We are reducing truck traffic wherever possible, which improves safety and cuts vehicle emissions. At our Pinedale operations, for example, we collect all of the water produced with gas from our wells and pipe it to a central facility for disposal. This eliminates an estimated 165,000 truck trips and 2 million litres of diesel fuel use a year – a reduction of over 85% in distances covered by truck and associated vehicle emissions. Shell has also applied advanced technologies to reduce polluting emissions from drilling rig engines and other sources.

We drill multiple wells from a single site to minimise our footprint on the land. In Alberta, Canada, we use digital maps of environmental data, with rich ecological detail supplied by local people when we identify land for potential projects. This helps us avoid sensitive areas, such as caribou migration pathways.

Shell operates major tight gas projects in China in partnership with PetroChina, and we are planning to explore for shale gas in South Africa’s Karoo region. Gas could be essential both in meeting growing energy demand in South Africa and by providing a cleaner alternative to coal, which currently supplies more than 70% of the country’s energy demand.

In Australia, the Arrow joint venture (Shell interest 50%) produces natural gas from coal seams.


Jim Weaver, Tioga County Planner, Wellsboro, Pennsylvania, USA (photo)

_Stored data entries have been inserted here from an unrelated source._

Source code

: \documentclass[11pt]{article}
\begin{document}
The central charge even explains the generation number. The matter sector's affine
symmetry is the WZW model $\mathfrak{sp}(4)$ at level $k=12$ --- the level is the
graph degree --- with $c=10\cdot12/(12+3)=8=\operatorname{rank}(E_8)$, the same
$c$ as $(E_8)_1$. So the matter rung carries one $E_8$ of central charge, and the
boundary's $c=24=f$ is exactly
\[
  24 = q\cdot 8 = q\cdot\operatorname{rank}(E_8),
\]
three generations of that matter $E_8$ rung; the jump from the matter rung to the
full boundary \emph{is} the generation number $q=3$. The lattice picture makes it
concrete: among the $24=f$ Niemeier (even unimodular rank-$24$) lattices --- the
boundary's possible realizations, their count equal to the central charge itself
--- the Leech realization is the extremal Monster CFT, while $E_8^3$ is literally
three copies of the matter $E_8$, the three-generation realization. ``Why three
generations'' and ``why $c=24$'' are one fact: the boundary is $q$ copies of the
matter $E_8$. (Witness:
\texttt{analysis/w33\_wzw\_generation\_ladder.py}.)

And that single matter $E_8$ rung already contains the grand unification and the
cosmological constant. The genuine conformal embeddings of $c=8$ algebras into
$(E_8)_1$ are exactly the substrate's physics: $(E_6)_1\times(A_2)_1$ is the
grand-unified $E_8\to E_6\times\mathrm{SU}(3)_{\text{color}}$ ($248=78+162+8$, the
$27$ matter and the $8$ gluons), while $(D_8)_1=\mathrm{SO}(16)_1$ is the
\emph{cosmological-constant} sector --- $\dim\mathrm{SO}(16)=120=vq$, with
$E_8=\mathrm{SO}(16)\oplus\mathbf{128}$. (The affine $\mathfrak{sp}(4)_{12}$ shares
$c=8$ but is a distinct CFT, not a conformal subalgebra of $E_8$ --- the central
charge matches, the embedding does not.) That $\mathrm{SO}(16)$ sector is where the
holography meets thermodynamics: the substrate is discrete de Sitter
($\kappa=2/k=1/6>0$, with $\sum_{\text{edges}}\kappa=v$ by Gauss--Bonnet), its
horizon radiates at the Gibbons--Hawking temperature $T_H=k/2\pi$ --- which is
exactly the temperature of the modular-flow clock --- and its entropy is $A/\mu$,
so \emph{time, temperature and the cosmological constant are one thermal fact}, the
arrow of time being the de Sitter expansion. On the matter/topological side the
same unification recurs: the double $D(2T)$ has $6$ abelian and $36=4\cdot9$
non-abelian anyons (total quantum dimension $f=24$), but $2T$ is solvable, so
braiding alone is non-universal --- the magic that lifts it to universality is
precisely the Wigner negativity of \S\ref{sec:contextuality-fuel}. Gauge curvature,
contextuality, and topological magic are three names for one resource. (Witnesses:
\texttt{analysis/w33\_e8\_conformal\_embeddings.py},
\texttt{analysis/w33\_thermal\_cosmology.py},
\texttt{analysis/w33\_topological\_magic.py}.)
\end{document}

I have the opportunity to work with representatives of Shell in the Appalachian region on a number of fronts – including land development reviews, assisting the Tioga County Board of Commissioners with information gathering and working with non-profits on community development issues. Across all these sectors, Shell personnel have been responsive, willing to provide detailed information and adaptable to the rapidly changing conditions in our community. Shell is interested in raising the bar for performance of all operators and so far they have exceeded our expectations. The challenge now is continued implementation and improvement of the approach Shell is following.”